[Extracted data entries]
.....
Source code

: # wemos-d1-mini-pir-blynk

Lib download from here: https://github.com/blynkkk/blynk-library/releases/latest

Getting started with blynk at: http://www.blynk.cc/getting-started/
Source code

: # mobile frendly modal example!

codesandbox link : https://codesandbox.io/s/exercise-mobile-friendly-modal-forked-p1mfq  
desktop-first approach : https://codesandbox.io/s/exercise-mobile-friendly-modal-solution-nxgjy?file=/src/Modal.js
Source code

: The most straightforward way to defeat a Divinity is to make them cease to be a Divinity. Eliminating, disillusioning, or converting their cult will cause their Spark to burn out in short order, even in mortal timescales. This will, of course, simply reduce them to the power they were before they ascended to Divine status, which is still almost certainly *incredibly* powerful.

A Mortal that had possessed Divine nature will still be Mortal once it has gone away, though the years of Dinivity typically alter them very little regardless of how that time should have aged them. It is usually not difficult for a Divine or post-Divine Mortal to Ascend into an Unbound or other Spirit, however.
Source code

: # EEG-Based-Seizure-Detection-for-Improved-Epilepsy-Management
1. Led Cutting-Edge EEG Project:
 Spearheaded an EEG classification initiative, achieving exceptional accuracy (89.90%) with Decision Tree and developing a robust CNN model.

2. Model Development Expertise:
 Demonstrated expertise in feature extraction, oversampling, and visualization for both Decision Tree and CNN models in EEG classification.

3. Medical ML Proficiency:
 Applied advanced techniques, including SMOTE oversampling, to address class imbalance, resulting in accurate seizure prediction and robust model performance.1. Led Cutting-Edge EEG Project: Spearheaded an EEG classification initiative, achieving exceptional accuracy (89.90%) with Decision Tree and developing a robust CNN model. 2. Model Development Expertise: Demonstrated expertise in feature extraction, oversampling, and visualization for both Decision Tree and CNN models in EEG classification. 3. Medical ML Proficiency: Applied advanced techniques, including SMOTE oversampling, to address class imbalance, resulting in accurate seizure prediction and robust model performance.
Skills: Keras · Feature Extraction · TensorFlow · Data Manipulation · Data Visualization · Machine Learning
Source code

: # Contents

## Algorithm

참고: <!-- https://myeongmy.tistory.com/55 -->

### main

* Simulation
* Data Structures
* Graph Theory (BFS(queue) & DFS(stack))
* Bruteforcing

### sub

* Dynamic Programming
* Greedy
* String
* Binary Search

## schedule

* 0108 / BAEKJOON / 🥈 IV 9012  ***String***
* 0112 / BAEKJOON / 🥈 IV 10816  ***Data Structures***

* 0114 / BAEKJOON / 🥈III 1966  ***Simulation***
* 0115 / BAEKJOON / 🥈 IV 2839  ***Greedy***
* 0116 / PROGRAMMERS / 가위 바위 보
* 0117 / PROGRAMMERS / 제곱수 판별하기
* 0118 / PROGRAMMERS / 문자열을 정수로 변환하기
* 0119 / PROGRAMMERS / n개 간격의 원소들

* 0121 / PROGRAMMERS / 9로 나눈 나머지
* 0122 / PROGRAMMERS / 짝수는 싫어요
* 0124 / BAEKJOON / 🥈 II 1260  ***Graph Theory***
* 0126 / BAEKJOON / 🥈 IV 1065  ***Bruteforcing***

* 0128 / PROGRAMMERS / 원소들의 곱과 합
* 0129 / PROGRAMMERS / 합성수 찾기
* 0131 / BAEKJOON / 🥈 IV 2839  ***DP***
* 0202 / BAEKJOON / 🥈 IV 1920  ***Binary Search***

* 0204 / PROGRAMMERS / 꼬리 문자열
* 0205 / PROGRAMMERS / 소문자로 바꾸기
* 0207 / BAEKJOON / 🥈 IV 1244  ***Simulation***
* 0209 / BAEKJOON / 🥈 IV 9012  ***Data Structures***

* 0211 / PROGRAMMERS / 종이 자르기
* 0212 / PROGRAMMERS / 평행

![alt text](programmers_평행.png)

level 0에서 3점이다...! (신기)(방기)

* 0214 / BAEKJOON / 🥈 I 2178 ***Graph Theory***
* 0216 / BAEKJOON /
.....
• Aim of the task
Quote every line of the data, word for word.

• Result of this exercise
Source code

: # wemos-d1-mini-pir-blynk

Lib download from here: https://github.com/blynkkk/blynk-library/releases/latest

Getting started with blynk at: http://www.blynk.cc/getting-started/
Source code

: # mobile frendly modal example!

codesandbox link : https://codesandbox.io/s/exercise-mobile-friendly-modal-forked-p1mfq  
desktop-first approach : https://codesandbox.io/s/exercise-mobile-friendly-modal-solution-nxgjy?file=/src/Modal.js
Source code

: The most straightforward way to defeat a Divinity is to make them cease to be a Divinity. Eliminating, disillusioning, or converting their cult will cause their Spark to burn out in short order, even in mortal timescales. This will, of course, simply reduce them to the power they were before they ascended to Divine status, which is still almost certainly *incredibly* powerful.

A Mortal that had possessed Divine nature will still be Mortal once it has gone away, though the years of Dinivity typically alter them very little regardless of how that time should have aged them. It is usually not difficult for a Divine or post-Divine Mortal to Ascend into an Unbound or other Spirit, however.
Source code

: # EEG-Based-Seizure-Detection-for-Improved-Epilepsy-Management
1. Led Cutting-Edge EEG Project:
 Spearheaded an EEG classification initiative, achieving exceptional accuracy (89.90%) with Decision Tree and developing a robust CNN model.

2. Model Development Expertise:
 Demonstrated expertise in feature extraction, oversampling, and visualization for both Decision Tree and CNN models in EEG classification.

3. Medical ML Proficiency:
 Applied advanced techniques, including SMOTE oversampling, to address class imbalance, resulting in accurate seizure prediction and robust model performance.1. Led Cutting-Edge EEG Project: Spearheaded an EEG classification initiative, achieving exceptional accuracy (89.90%) with Decision Tree and developing a robust CNN model. 2. Model Development Expertise: Demonstrated expertise in feature extraction, oversampling, and visualization for both Decision Tree and CNN models in EEG classification. 3. Medical ML Proficiency: Applied advanced techniques, including SMOTE oversampling, to address class imbalance, resulting in accurate seizure prediction and robust model performance.
Skills: Keras · Feature Extraction · TensorFlow · Data Manipulation · Data Visualization · Machine Learning
Source code

: # Contents

## Algorithm

참고: <!-- https://myeongmy.tistory.com/55 -->

### main

* Simulation
* Data Structures
* Graph Theory (BFS(queue) & DFS(stack))
* Bruteforcing

### sub

* Dynamic Programming
* Greedy
* String
* Binary Search

## schedule

* 0108 / BAEKJOON / 🥈 IV 9012  ***String***
* 0112 / BAEKJOON / 🥈 IV 10816  ***Data Structures***

* 0114 / BAEKJOON / 🥈III 1966  ***Simulation***
* 0115 / BAEKJOON / 🥈 IV 2839  ***Greedy***
* 0116 / PROGRAMMERS / 가위 바위 보
* 0117 / PROGRAMMERS / 제곱수 판별하기
* 0118 / PROGRAMMERS / 문자열을 정수로 변환하기
* 0119 / PROGRAMMERS / n개 간격의 원소들

* 0121 / PROGRAMMERS / 9로 나눈 나머지
* 0122 / PROGRAMMERS / 짝수는 싫어요
* 0124 / BAEKJOON / 🥈 II 1260  ***Graph Theory***
* 0126 / BAEKJOON / 🥈 IV 1065  ***Bruteforcing***

* 0128 / PROGRAMMERS / 원소들의 곱과 합
* 0129 / PROGRAMMERS / 합성수 찾기
* 0131 / BAEKJOON / 🥈 IV 2839  ***DP***
* 0202 / BAEKJOON / 🥈 IV 1920  ***Binary Search***

* 0204 / PROGRAMMERS / 꼬리 문자열
* 0205 / PROGRAMMERS / 소문자로 바꾸기
* 0207 / BAEKJOON / 🥈 IV 1244  ***Simulation***
* 0209 / BAEKJOON / 🥈 IV 9012  ***Data Structures***

* 0211 / PROGRAMMERS / 종이 자르기
* 0212 / PROGRAMMERS / 평행

![alt text](programmers_평행.png)

level 0에서 3점이다...! (신기)(방기)

* 0214 / BAEKJOON / 🥈 I 2178 ***Graph Theory***
* 0216 / BAEKJOON /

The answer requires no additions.